Letter to the Editor

'Who really governs'

Tuesday, February 10, 2015

Dear Editor:

In a Letter to the Editor Jan. 21, Walter Cochran comments, "Missouri voters defeated a Constitutional Amendment 3 this past November by nearly 70 percent of the voters." Each county's vote, in our area, was reported on this amendment. All cast a negative vote of more than 75 percent. The proposed bill would have eroded local school board control, severely limited teacher tenure, and required districts to use standardized testing of student performance as a basis for salary of teachers.

Yet he reports that Sen. Emery has introduced for the current legislative session a bill closely resembling Amendment 3. The proposed bill would remove local control from school boards, eliminate teacher tenure, and require districts to base a teacher's salary on student performance with standardized testing.

He asked in his letter, "Who does Sen. Ed Emery represent?" He reports a wealthy man is among those who were supporting Amendment 3.

I agree with Mr. Cochran and have raised questions with Mr. Emery about who he represents. He has at least given me the courtesy of responding to my comments while many other legislators completely ignore what is being said to them.

"Who does Ed Emery represent?" He admits a wealthy man contributes to his campaigns, but he acts for the best interest of his district. Some other legislators seem to ignore what is being said to them.


Many sources report bills introduced into Missouri's legislative bodies are identical to bills introduced in other states. These bills can be traced back to organizations that depend on the wealth of a few individuals. These supporters can use their own companies' power or recruit those who serve on their boards or from boards on which they serve.

Ideas promoted in their "think tanks" are favorable for corporations, such as their own. Their position: Reducing government size, regulation, taxes, wages and pensions paid to workers will make for efficiency, lower cost and evidently would miraculously create more jobs.

Unemployment has increased as jobs have been lost or moved to poorer countries. Legislators become convinced such ideas make sense. After all, they come from "successful, influential persons" who, obviously, know more than the public. Coincidentally, they make generous contributions to politicians who support their ideas and vote the way they want them to vote.

Upper management salaries have increased, profits and stock values have risen. Managers of failed companies have been rewarded with extravagant "bonuses" at taxpayer expense.

Look at the results of such governing in the last 30+ years. Wages of workers have remained almost level. Pension programs have been "raided" or have not been funded, even blamed for "bankrupting town and city governments."

Regulations on banks and industries have been reduced, allowing greater risks or damage to our environment. Unemployment increased to more than 10 percent but decreased in the last six years, despite policies and obstruction by many of our politicians. These groups are trying to "privatize" government services. Prisons, schools, our Postal Service, all are being targeted. Some states have depended on toll roads.

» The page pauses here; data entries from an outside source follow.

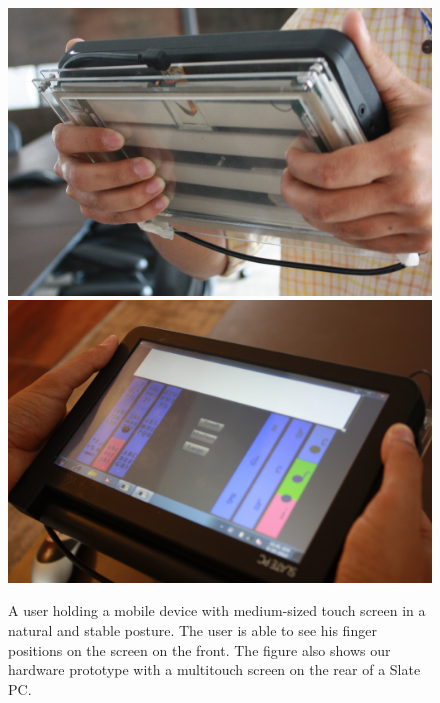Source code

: \begin{figure}
    \includegraphics[scale=0.43]{Figures/natural1.pdf} 
     \includegraphics[scale=0.43]{Figures/natural2.pdf} 
     \caption{A user holding a mobile device with medium-sized touch
       screen in a natural and stable posture. The user is able to see
       his finger positions on the screen on the front. The figure
       also shows our hardware prototype with a multitouch screen on
       the rear of a Slate PC.}
        \label{fig:natural}
\end{figure}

Do we want our children educated by corporations? Charter schools, in some communities, use public facilities. Some prisons are administered by corporations. Our postal service suffers under restrictive over payment of pension funds and limiting services they could provide, yet has done an amazing job. Low population areas have been forced to give up service.

Criticism of services is used to convince the public that profit makers can do a better job and result in lower taxes and smaller government. Does any of this sound familiar?

These conditions raise a question about our system and what is happening within it. I would like to offer some information that I hope would be helpful in interpreting the events of the past, the present and hopefully explain future activities.

I hope to share in articles for the paper. I would like to begin with a title, "Conservative, Liberal, Radical." This is to consider into which of these groups you might fall.

In other writings I have described how many other words are used as synonyms or adjectives to make the above words carry negative meaning. It seems we must guard, carefully, the henhouse.

There are those who think we should pay taxes that favor their own interests or a small group of wealthy persons who contribute liberally to those who vote in their favor.